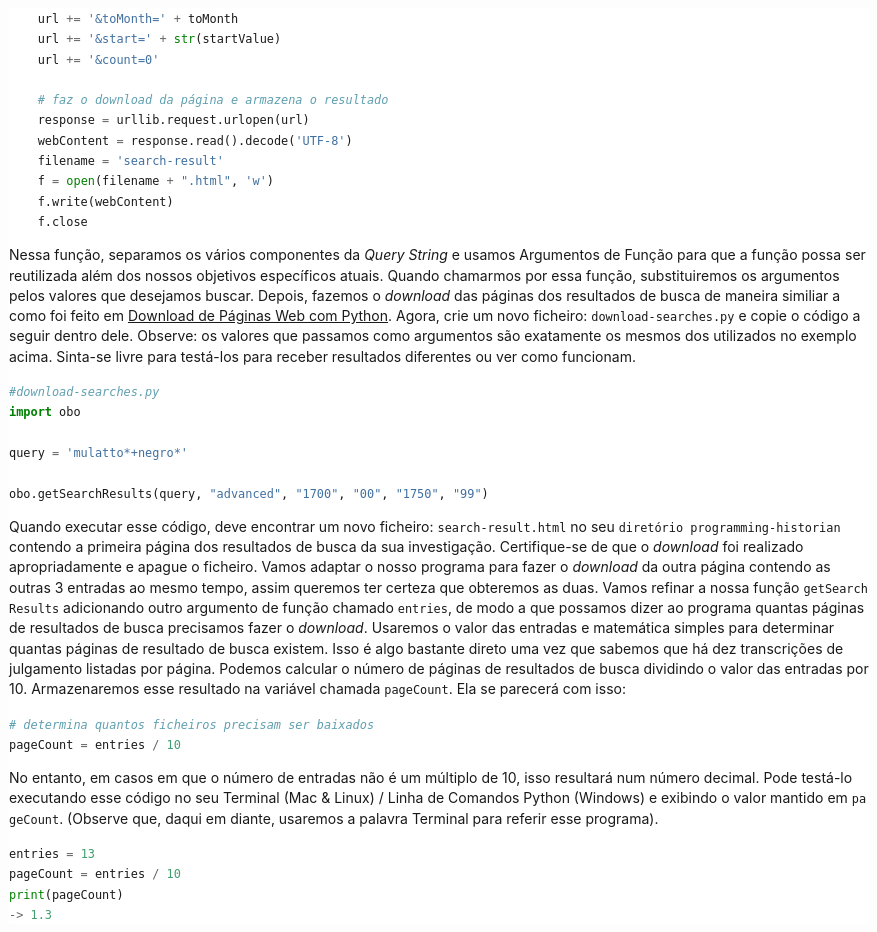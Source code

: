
 ``` python
    url += '&toMonth=' + toMonth
    url += '&start=' + str(startValue)
    url += '&count=0'

    # faz o download da página e armazena o resultado
    response = urllib.request.urlopen(url)
    webContent = response.read().decode('UTF-8')
    filename = 'search-result'
    f = open(filename + ".html", 'w')
    f.write(webContent)
    f.close
```

Nessa função, separamos os vários componentes da *Query String* e usamos Argumentos de Função para que a função possa ser reutilizada além dos nossos objetivos específicos atuais. Quando chamarmos por essa função, substituiremos os argumentos pelos valores que desejamos buscar. Depois, fazemos o *download* das páginas dos resultados de busca de maneira similiar a como foi feito em [Download de Páginas Web com Python](/pt/licoes/download-paginas-web-python). Agora, crie um novo ficheiro: `download-searches.py` e copie o código a seguir dentro dele. Observe: os valores que passamos como argumentos são exatamente os mesmos dos utilizados no exemplo acima. Sinta-se livre para testá-los para receber resultados diferentes ou ver como funcionam.

``` python
#download-searches.py
import obo

query = 'mulatto*+negro*'

obo.getSearchResults(query, "advanced", "1700", "00", "1750", "99")
```

Quando executar esse código, deve encontrar um novo ficheiro: `search-result.html` no seu `diretório programming-historian` contendo a primeira página dos resultados de busca da sua investigação. Certifique-se de que o *download* foi realizado apropriadamente e apague o ficheiro. Vamos adaptar o nosso programa para fazer o *download* da outra página contendo as outras 3 entradas ao mesmo tempo, assim queremos ter certeza que obteremos as duas. Vamos refinar a nossa função `getSearchResults` adicionando outro argumento de função chamado `entries`, de modo a que possamos dizer ao programa quantas páginas de resultados de busca precisamos fazer o *download*. Usaremos o valor das entradas e matemática simples para determinar quantas páginas de resultado de busca existem. Isso é algo bastante direto uma vez que sabemos que há dez transcrições de julgamento listadas por página. Podemos calcular o número de páginas de resultados de busca dividindo o valor das entradas por 10. Armazenaremos esse resultado na variável chamada `pageCount`. Ela se parecerá com isso:

``` python
# determina quantos ficheiros precisam ser baixados
pageCount = entries / 10
```

No entanto, em casos em que o número de entradas não é um múltiplo de 10, isso resultará num número decimal. Pode testá-lo executando esse código no seu Terminal (Mac & Linux) / Linha de Comandos Python (Windows) e exibindo o valor mantido em `pageCount`. (Observe que, daqui em diante, usaremos a palavra Terminal para referir esse programa).

``` python
entries = 13
pageCount = entries / 10
print(pageCount)
-> 1.3
```
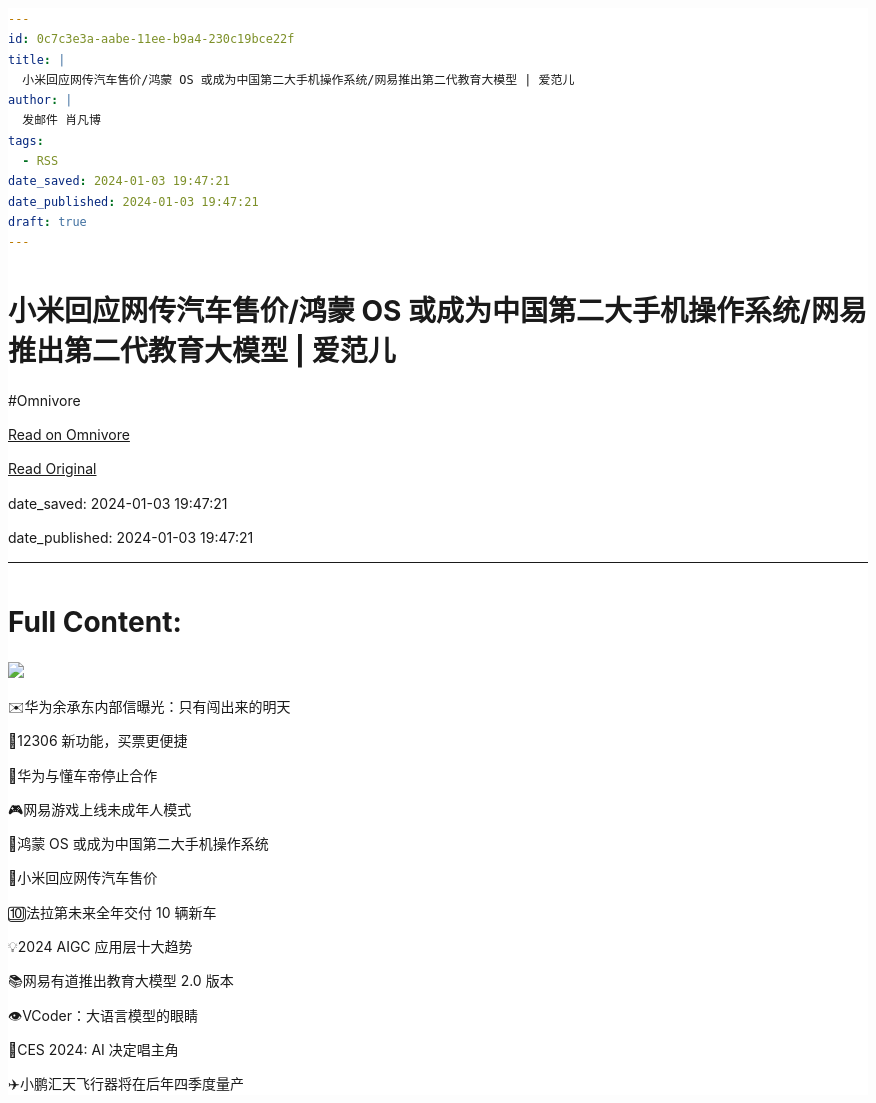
 ```yaml
---
id: 0c7c3e3a-aabe-11ee-b9a4-230c19bce22f
title: |
  小米回应网传汽车售价/鸿蒙 OS 或成为中国第二大手机操作系统/网易推出第二代教育大模型 | 爱范儿
author: |
  发邮件 肖凡博
tags:
  - RSS
date_saved: 2024-01-03 19:47:21
date_published: 2024-01-03 19:47:21
draft: true
---
```


# 小米回应网传汽车售价/鸿蒙 OS 或成为中国第二大手机操作系统/网易推出第二代教育大模型 | 爱范儿
#Omnivore

[Read on Omnivore](https://omnivore.app/me/os-18cd2d73fe0)

[Read Original](https://www.ifanr.com/1572368)

date_saved: 2024-01-03 19:47:21

date_published: 2024-01-03 19:47:21

--- 

# Full Content: 

![](https://proxy-prod.omnivore-image-cache.app/0x0,s9wh64hRQgL4wbtg4QaTMjkqBqX0te67MI_G13Qz8wos/https://s3.ifanr.com/images/ep/cover-images/gang_kou_yue_hang_zhe_cover.jpg!720) 

✉️华为余承东内部信曝光：只有闯出来的明天

🚄12306 新功能，买票更便捷

📱华为与懂车帝停止合作

🎮网易游戏上线未成年人模式

📲鸿蒙 OS 或成为中国第二大手机操作系统

💬小米回应网传汽车售价

🔟法拉第未来全年交付 10 辆新车

💡2024 AIGC 应用层十大趋势

📚网易有道推出教育大模型 2.0 版本

👁️VCoder：大语言模型的眼睛

🤖CES 2024: AI 决定唱主角

✈️小鹏汇天飞行器将在后年四季度量产
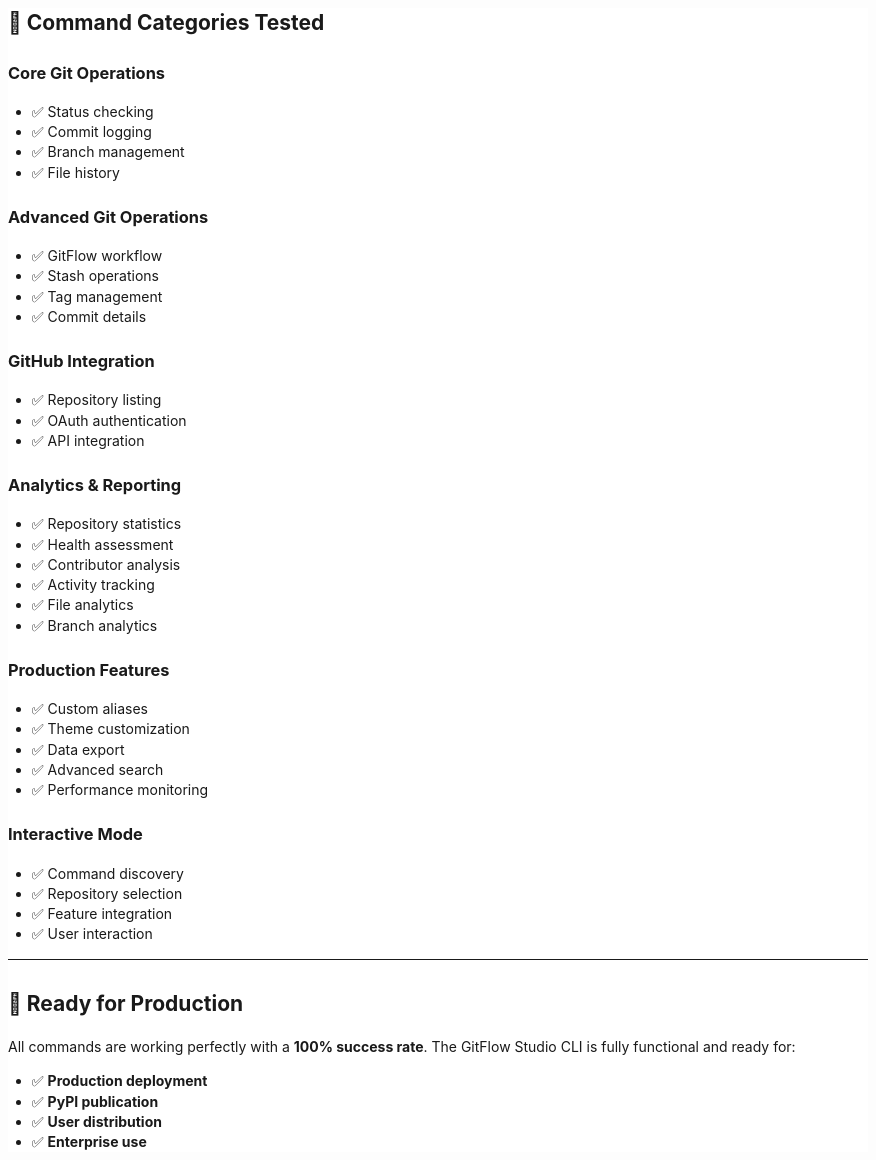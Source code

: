 
## 🎯 **Command Categories Tested**

### **Core Git Operations**
- ✅ Status checking
- ✅ Commit logging
- ✅ Branch management
- ✅ File history

### **Advanced Git Operations**
- ✅ GitFlow workflow
- ✅ Stash operations
- ✅ Tag management
- ✅ Commit details

### **GitHub Integration**
- ✅ Repository listing
- ✅ OAuth authentication
- ✅ API integration

### **Analytics & Reporting**
- ✅ Repository statistics
- ✅ Health assessment
- ✅ Contributor analysis
- ✅ Activity tracking
- ✅ File analytics
- ✅ Branch analytics

### **Production Features**
- ✅ Custom aliases
- ✅ Theme customization
- ✅ Data export
- ✅ Advanced search
- ✅ Performance monitoring

### **Interactive Mode**
- ✅ Command discovery
- ✅ Repository selection
- ✅ Feature integration
- ✅ User interaction

---

## 🚀 **Ready for Production**

All commands are working perfectly with a **100% success rate**. The GitFlow Studio CLI is fully functional and ready for:

- ✅ **Production deployment**
- ✅ **PyPI publication**
- ✅ **User distribution**
- ✅ **Enterprise use**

--------------------------------

WORK REQUEST
In your answer, include only the lines above starting at the line that holds "- ✅ Status checking" and ending at the line that holds "## 🚀 **Ready for Production**", copied exactly.

FINISHED EXERCISE
- ✅ Status checking
- ✅ Commit logging
- ✅ Branch management
- ✅ File history

### **Advanced Git Operations**
- ✅ GitFlow workflow
- ✅ Stash operations
- ✅ Tag management
- ✅ Commit details

### **GitHub Integration**
- ✅ Repository listing
- ✅ OAuth authentication
- ✅ API integration

### **Analytics & Reporting**
- ✅ Repository statistics
- ✅ Health assessment
- ✅ Contributor analysis
- ✅ Activity tracking
- ✅ File analytics
- ✅ Branch analytics

### **Production Features**
- ✅ Custom aliases
- ✅ Theme customization
- ✅ Data export
- ✅ Advanced search
- ✅ Performance monitoring

### **Interactive Mode**
- ✅ Command discovery
- ✅ Repository selection
- ✅ Feature integration
- ✅ User interaction

---

## 🚀 **Ready for Production**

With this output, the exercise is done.